The census data also comes with a definition file, listing what each category ID is associated with. Visible minority data falls in the category range from 1323 to 1337. The categorization went something like this:

categories = [
    [1323, 'Population'], [1325, 'South Asian'], [1326, 'Chinese'], [1327, 'Black'], 
    [1328, 'Filipino'], [1329, 'Latin American'], [1330, 'Arab'], [1331, 'Southeast Asian'],
    [1332, 'West Asian'], [1333, 'Korean'], [1334, 'Japanese'], [1335, 'Other'],
    [1336, 'Multiple'], [1337, 'White/Indigenous']
]
dfs = []
for cat in categories:
    tdf = df[df.category_id == cat[0]][['code', 'total']].copy()
    tdf['name'] = cat[1]
    dfs.append(tdf)

out = pd.concat(dfs)
out.pivot(index='code', columns='name', values='total').reset_index().to_csv(
  'da_ab_census_profile_2016_minorities.csv', index=False)

You can download the visible minority-only subset of the data here. Now that we have the population data we need, let's look at the geospatial data.

Points in Places

In order to generate dots within an area, we'll need data on where our Dissemination Areas are and what they look like. Statistics Canada provides downloads of spatial files here, which can be filtered down by province or joined with a dataset:

Joining our CSV files to Dissemination Area boundaries.

Joining our CSV files to Dissemination Area boundaries

Now for the magic: The "Random Points in Polygons" tool (Vector > Research Tools) lets us (surprise) randomly place points in polygons, which in our case is our dissemination area file. The key is setting the "Number of points in each feature" value to a formula (little box on the right lets you select "Edit" under the expression heading. In my case, generated one for each demographic divided by 20:

Random Points in Polygons tool, with custom formulas.

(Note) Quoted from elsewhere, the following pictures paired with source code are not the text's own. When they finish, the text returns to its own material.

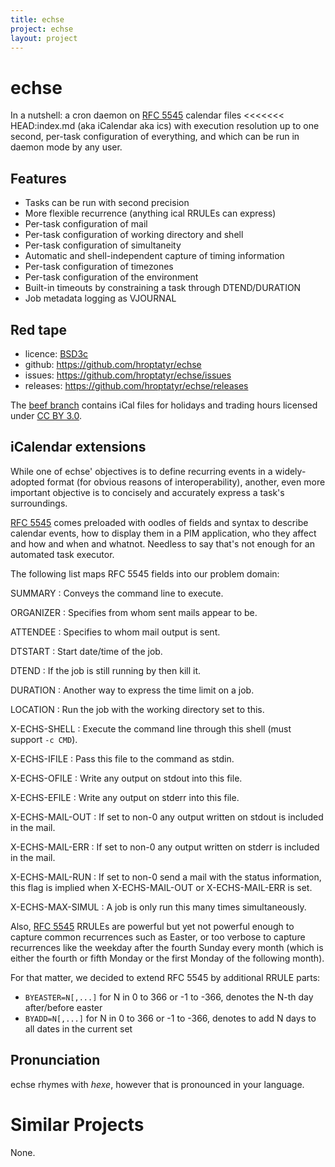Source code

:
 ```yaml
---
title: echse
project: echse
layout: project
---
```


echse
=====

In a nutshell: a cron daemon on [RFC 5545][1] calendar files
<<<<<<< HEAD:index.md
(aka iCalendar aka ics) with execution resolution up to one second,
per-task configuration of everything, and which can be run in
daemon mode by any user.


Features
--------

* Tasks can be run with second precision
* More flexible recurrence (anything ical RRULEs can express)
* Per-task configuration of mail
* Per-task configuration of working directory and shell
* Per-task configuration of simultaneity
* Automatic and shell-independent capture of timing information
* Per-task configuration of timezones
* Per-task configuration of the environment
* Built-in timeouts by constraining a task through DTEND/DURATION
* Job metadata logging as VJOURNAL


Red tape
--------

+ licence: [BSD3c][2]
+ github: <https://github.com/hroptatyr/echse>
+ issues: <https://github.com/hroptatyr/echse/issues>
+ releases: <https://github.com/hroptatyr/echse/releases>

The [beef branch][4] contains iCal files for holidays and trading hours
licensed under [CC BY 3.0][3].


iCalendar extensions
--------------------

While one of echse' objectives is to define recurring events in a
widely-adopted format (for obvious reasons of interoperability),
another, even more important objective is to concisely and accurately
express a task's surroundings.

[RFC 5545][1] comes preloaded with oodles of fields and syntax to
describe calendar events, how to display them in a PIM application, who
they affect and how and when and whatnot.  Needless to say that's not
enough for an automated task executor.

The following list maps RFC 5545 fields into our problem domain:

SUMMARY
: Conveys the command line to execute.

ORGANIZER
: Specifies from whom sent mails appear to be.

ATTENDEE
: Specifies to whom mail output is sent.

DTSTART
: Start date/time of the job.

DTEND
: If the job is still running by then kill it.

DURATION
: Another way to express the time limit on a job.

LOCATION
: Run the job with the working directory set to this.

X-ECHS-SHELL
: Execute the command line through this shell (must support `-c CMD`).

X-ECHS-IFILE
: Pass this file to the command as stdin.

X-ECHS-OFILE
: Write any output on stdout into this file.

X-ECHS-EFILE
: Write any output on stderr into this file.

X-ECHS-MAIL-OUT
: If set to non-0 any output written on stdout is included in the mail.

X-ECHS-MAIL-ERR
: If set to non-0 any output written on stderr is included in the mail.

X-ECHS-MAIL-RUN
: If set to non-0 send a mail with the status information, this flag is
  implied when X-ECHS-MAIL-OUT or X-ECHS-MAIL-ERR is set.

X-ECHS-MAX-SIMUL
: A job is only run this many times simultaneously.

Also, [RFC 5545][1] RRULEs are powerful but yet not powerful enough to
capture common recurrences such as Easter, or too verbose to capture
recurrences like the weekday after the fourth Sunday every month (which
is either the fourth or fifth Monday or the first Monday of the
following month).

For that matter, we decided to extend RFC 5545 by additional RRULE
parts:

+ `BYEASTER=N[,...]`  for N in 0 to 366 or -1 to -366, denotes the N-th
  day after/before easter
+ `BYADD=N[,...]`  for N in 0 to 366 or -1 to -366, denotes to add N
  days to all dates in the current set


Pronunciation
-------------

echse rhymes with *hexe*, however that is pronounced in your language.


Similar Projects
================

None.

  [1]: http://tools.ietf.org/html/rfc5545
  [2]: http://tldrlegal.com/license/bsd-3-clause-license-%28revised%29
  [3]: http://creativecommons.org/licenses/by/3.0/
  [4]: http://github.com/hroptatyr/echse/tree/beef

Random Points in Polygons tool, with custom formulas.

Final Thoughts

There's some improvements that I'd like to make, including finding ways to distribute dots within an area according to land use information, for example from open street map. This would avoid the inevitable appearance of points in an airport runway, for example, or in the middle of a park. This would require writing a custom function.

Generating these dot maps using Census information is relatively simple, and can be easily adapted to other categories such as income, language, ethnic origin, or journey to work. I think decision makers should have many permutations of these maps in front of them while they make policy and funding choices for their cities.